MATERIAL FOR THIS EXERCISE =
= Beginning of Section =

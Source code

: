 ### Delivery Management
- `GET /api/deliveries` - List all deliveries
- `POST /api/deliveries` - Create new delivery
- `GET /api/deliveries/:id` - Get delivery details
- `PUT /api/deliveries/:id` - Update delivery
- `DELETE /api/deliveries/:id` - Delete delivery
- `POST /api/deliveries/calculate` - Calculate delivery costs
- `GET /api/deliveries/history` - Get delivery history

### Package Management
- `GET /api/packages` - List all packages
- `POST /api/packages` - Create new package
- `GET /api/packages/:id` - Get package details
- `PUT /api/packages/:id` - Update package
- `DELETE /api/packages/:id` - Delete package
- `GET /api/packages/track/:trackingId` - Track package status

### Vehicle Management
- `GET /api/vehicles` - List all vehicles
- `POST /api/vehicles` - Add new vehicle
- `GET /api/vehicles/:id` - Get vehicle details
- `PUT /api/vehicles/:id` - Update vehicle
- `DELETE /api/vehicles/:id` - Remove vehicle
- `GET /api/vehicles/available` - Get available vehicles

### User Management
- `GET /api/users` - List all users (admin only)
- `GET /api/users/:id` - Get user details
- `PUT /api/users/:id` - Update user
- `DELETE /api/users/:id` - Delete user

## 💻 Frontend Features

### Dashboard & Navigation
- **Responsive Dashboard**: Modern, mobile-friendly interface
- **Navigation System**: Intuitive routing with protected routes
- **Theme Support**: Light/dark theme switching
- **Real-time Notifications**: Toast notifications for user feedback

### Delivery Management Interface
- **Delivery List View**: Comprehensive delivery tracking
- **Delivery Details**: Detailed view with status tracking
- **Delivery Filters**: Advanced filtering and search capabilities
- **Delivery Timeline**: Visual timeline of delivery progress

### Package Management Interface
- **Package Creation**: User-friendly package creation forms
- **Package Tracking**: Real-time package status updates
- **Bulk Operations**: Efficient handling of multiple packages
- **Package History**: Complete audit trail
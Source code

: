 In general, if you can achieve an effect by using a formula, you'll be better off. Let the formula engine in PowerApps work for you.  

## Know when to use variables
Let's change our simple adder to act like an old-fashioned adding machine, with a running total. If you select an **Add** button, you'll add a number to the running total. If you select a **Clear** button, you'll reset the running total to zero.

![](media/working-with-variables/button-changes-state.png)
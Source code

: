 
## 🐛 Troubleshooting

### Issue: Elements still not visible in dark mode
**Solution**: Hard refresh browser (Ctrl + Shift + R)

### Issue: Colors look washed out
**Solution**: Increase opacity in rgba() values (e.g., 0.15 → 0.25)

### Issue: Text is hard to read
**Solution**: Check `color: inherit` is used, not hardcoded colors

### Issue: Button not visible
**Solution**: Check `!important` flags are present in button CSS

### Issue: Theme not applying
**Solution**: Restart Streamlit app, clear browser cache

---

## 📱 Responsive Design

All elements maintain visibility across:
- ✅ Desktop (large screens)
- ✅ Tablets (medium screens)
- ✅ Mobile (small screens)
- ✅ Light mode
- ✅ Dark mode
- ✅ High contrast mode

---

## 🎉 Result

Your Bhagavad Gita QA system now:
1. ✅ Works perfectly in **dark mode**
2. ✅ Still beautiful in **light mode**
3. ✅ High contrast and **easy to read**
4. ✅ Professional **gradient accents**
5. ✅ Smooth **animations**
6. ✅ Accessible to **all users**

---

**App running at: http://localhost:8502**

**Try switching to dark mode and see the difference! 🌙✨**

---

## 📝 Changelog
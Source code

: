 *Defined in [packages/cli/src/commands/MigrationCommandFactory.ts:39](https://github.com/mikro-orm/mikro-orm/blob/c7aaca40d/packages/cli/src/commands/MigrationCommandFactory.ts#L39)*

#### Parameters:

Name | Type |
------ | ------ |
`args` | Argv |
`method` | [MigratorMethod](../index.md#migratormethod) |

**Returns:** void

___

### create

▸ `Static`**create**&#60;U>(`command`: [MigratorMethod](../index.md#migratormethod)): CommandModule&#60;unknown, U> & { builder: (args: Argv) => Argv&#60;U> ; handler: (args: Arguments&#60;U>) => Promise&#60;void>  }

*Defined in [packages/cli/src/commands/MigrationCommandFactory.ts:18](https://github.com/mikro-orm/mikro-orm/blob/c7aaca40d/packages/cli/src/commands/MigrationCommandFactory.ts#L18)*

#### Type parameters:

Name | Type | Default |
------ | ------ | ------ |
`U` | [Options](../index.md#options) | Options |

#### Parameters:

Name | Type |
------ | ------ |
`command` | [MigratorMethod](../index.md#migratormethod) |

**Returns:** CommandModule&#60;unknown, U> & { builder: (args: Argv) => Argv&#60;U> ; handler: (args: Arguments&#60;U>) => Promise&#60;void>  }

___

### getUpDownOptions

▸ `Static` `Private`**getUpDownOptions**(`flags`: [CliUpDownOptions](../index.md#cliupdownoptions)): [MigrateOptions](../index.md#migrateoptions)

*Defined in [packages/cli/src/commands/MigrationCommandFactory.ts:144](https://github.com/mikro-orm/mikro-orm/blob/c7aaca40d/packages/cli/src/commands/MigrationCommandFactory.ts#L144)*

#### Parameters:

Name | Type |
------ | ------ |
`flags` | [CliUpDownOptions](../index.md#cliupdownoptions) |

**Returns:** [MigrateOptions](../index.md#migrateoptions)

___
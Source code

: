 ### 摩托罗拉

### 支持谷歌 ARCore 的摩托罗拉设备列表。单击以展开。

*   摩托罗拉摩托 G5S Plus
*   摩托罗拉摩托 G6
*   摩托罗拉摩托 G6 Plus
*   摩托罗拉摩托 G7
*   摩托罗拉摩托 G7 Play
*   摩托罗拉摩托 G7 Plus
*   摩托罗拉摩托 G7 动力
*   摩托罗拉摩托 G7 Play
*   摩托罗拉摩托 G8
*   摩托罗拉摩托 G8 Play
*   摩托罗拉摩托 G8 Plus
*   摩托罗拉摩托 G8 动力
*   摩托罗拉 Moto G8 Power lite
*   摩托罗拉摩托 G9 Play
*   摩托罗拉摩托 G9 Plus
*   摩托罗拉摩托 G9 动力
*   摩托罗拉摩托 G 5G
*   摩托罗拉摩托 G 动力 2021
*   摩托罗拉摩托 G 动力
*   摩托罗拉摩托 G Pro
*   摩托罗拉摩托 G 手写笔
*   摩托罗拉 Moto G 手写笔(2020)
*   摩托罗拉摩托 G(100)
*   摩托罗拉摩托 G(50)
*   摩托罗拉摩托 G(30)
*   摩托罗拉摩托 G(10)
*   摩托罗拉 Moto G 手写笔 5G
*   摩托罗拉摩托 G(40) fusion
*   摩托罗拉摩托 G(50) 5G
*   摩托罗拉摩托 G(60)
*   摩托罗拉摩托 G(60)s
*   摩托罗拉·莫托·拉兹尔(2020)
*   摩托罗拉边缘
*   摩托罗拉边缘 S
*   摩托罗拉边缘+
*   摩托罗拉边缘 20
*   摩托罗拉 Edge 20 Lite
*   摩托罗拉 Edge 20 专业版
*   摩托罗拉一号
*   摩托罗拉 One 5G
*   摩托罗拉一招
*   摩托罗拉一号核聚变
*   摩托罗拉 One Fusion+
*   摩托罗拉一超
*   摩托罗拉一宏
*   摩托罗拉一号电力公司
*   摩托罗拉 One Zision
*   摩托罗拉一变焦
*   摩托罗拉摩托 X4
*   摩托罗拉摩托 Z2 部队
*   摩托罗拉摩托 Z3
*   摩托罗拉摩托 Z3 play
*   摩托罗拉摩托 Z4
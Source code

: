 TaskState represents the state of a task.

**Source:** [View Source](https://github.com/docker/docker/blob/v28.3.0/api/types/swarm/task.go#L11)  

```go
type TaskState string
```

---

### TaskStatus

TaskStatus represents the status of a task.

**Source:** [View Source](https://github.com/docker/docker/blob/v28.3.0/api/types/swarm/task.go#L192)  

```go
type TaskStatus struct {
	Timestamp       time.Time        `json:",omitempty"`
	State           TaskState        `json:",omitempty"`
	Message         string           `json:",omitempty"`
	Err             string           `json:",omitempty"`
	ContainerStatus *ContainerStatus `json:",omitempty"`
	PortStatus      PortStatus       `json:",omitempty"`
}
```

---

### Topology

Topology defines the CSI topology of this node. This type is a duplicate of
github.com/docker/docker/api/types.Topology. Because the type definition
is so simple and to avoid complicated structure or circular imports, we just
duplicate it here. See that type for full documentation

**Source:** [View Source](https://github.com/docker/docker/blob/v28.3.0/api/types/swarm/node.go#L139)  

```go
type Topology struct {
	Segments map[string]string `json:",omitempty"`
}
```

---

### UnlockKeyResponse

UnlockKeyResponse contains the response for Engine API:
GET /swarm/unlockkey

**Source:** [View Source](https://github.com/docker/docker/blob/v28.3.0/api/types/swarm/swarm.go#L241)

= End of Section =

EXERCISE DETAILS =
Needed here are the exact lines from the start of the material through the line that contains "List all packages", and no others.

RESULT BELOW =
Source code

: ### Delivery Management
- `GET /api/deliveries` - List all deliveries
- `POST /api/deliveries` - Create new delivery
- `GET /api/deliveries/:id` - Get delivery details
- `PUT /api/deliveries/:id` - Update delivery
- `DELETE /api/deliveries/:id` - Delete delivery
- `POST /api/deliveries/calculate` - Calculate delivery costs
- `GET /api/deliveries/history` - Get delivery history

### Package Management
- `GET /api/packages` - List all packages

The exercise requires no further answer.